3 Wheat Free Rotis for Weight Loss: Sujjig Roti, Missi Roti & Rawa Thepla
Rotis, chapatis, parathas, and breads have been the backbone of Indian meals for years. They have been an essential part of our thali, offering comfort, nourishment, and tradition. Recently, however, people have become more mindful of gluten sensitivity, weight management, weight loss and the body’s different digestive requirements.
This awareness led people to revisit wheat-free rotis made from pulses, millets, and other varieties of ingredients that have been part of the Indian diet for years. These alternative types of rotis are not about replacing chakki fresh atta rotis, but to add variety in daily meals while managing gluten sensitivity and dietary needs for the body
Today, Apple Foods Kitchen has come up with three traditional rotis that fit amazingly well with both traditional and modern diets.
1. Sujjig Roti made with Apple Suji
Easier on digestion
Apple Suji is lighter in texture and nourishing in nature.
Provides long-lasting energy
As Apple Suji is a good source of carbohydrates, it helps maintain energy levels throughout the day.
Portion control
As Sujjig Roti is considered a balanced meal during healthy meal planning, it helps to keep cravings under control and eventually helps in weight management.
3-Step Recipe to Make Sujjig Roti
– In a bowl, add Apple Suji, curd, Apple Himalayan Rock Salt, and water to make a soft dough. Let it rest for 20 minutes.
– Take a portion of the suji dough and shape it into a roti using your hands.
– Heat a tawa and cook on both sides until the colour changes to golden brown.
2. Missi Roti made with Apple Besan
Naturally gluten-free
As Apple Besan is made from the finest chana dal, it does not contain gluten, making it a suitable choice for gluten-sensitive people.

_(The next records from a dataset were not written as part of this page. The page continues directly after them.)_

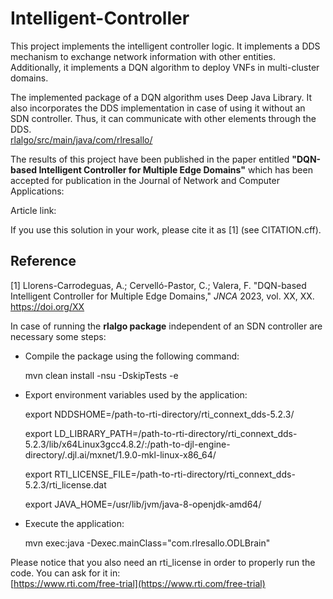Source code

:# Intelligent-Controller
This project implements the intelligent controller logic. It implements a DDS mechanism to exchange network information with other entities. Additionally, it implements a DQN algorithm to deploy VNFs in multi-cluster domains.

The implemented package of a DQN algorithm uses Deep Java Library. It also incorporates the DDS implementation in case of using it without an SDN controller. Thus, it can communicate with other elements through the DDS.<br/>  [rlalgo/src/main/java/com/rlresallo/](rlalgo/src/main/java/com/rlresallo/)

The results of this project have been published in the paper entitled **"DQN-based Intelligent Controller for Multiple Edge Domains"** which has been accepted for publication in the Journal of Network and Computer Applications:

Article link: 

If you use this solution in your work, please cite it as [1] (see CITATION.cff).

## Reference
[1] Llorens-Carrodeguas, A.; Cervelló-Pastor, C.; Valera, F. "DQN-based Intelligent Controller for Multiple Edge Domains," *JNCA* 2023, vol. XX, XX. https://doi.org/XX

In case of running the **rlalgo package** independent of an SDN controller are necessary some steps:
- Compile the package using the following command: 
  
  mvn clean install -nsu -DskipTests -e
- Export environment variables used by the application:

  export NDDSHOME=/path-to-rti-directory/rti_connext_dds-5.2.3/
  
  export LD_LIBRARY_PATH=/path-to-rti-directory/rti_connext_dds-5.2.3/lib/x64Linux3gcc4.8.2/:/path-to-djl-engine-directory/.djl.ai/mxnet/1.9.0-mkl-linux-x86_64/
  
  export RTI_LICENSE_FILE=/path-to-rti-directory/rti_connext_dds-5.2.3/rti_license.dat
  
  export JAVA_HOME=/usr/lib/jvm/java-8-openjdk-amd64/
- Execute the application:

  mvn exec:java -Dexec.mainClass="com.rlresallo.ODLBrain"
  
 Please notice that you also need an rti_license in order to properly run the code. You can ask for it in:
 <br/>[https://www.rti.com/free-trial](https://www.rti.com/free-trial)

Rich in plant-based protein
For vegetarians, chana is considered a good source of protein. Being made from chana dal, Apple Besan helps maintain muscle health and keeps the body nourished.
Blood sugar balance
Apple Besan has a lower glycaemic impact, which helps maintain better blood sugar levels when consumed in moderation.

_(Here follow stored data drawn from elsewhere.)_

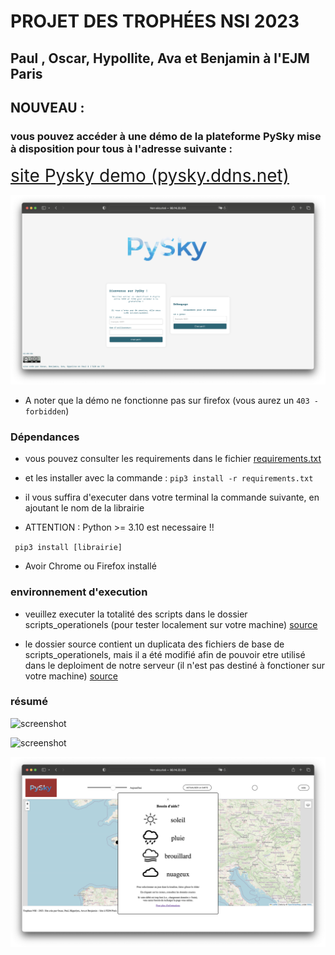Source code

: 

# PROJET DES TROPHÉES NSI 2023 
## Paul , Oscar, Hypollite, Ava et Benjamin à l'EJM Paris

## NOUVEAU : 

### vous pouvez accéder à une démo de la plateforme PySky mise à disposition pour tous à l'adresse suivante : 

<span style="color:red; font-size:200%;">[site Pysky demo (pysky.ddns.net)](http://pysky.ddns.net)</span>

![screenshot](/site_principal.png)

* A noter que la démo ne fonctionne pas sur firefox (vous aurez un `403 - forbidden`)

###  Dépendances 

* vous pouvez consulter les requirements dans le fichier [requirements.txt](https://github.com/Oscar-T24/PySky/blob/main/requirements.txt)
* et les installer avec la commande  : `pip3 install -r requirements.txt`

* il vous suffira d'executer dans votre terminal la commande suivante, en ajoutant le nom de la librairie

* ATTENTION : Python >= 3.10 est necessaire !! 

` pip3 install [librairie]`

* Avoir Chrome ou Firefox installé

### environnement d'execution

* veuillez executer la totalité des scripts dans le dossier scripts_operationels (pour tester localement sur votre machine)
[source]([https://github.com/Oscar-T24/PySky/tree/main/scripts%20op%C3%A9rationnels%20(pour%20la%20d%C3%A9mo%20locale)])

* le dossier source contient un duplicata des fichiers de base de scripts_operationels, mais il a été modifié afin de pouvoir etre utilisé dans le deploiment de notre serveur (il n'est pas destiné à fonctioner sur votre machine) 
[source](https://github.com/Oscar-T24/Trophees-NSI-2023/tree/main/source)

### résumé

![screenshot](/capture.png)

![screenshot](/demo.png)

![screenshot](/DEMO2.PNG)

3-Step Recipe to Make Missi Roti
– In a bowl, add Apple Besan, turmeric powder, red chilli powder, Apple Himalayan Rock Salt, dhaniya-jeera powder, ajwain, and water to make a soft dough.
– Take a portion of the prepared Apple Besan dough and roll it into rotis using a rolling pin.
– Heat a tawa and cook on both sides evenly until the colour changes to golden brown.
3. Rawa Thepla made from Apple Rawa
Light and easy to digest
Apple Rawa is relatively less dense than wheat flour, making it lighter and easier on the digestive system.
Quick and reusable energy
Being a good source of carbohydrates, the human body can easily convert it into energy. This is one of the reasons Rawa Thepla is among the top choices for travelling.
4-Step Recipe to Make Rawa Thepla
– In a pan, boil water and add roasted Apple Rawa, turmeric powder, chopped green chillies, roasted urad dal, sesame seeds, and Apple Himalayan Rock Salt. Mix well.
– Let the mixture cool, transfer it to a bowl, and knead it with oil.
– Take a portion of the prepared rawa dough and roll it into the shape of a roti.
– Heat a tawa and cook on both sides evenly until the colour changes to golden brown.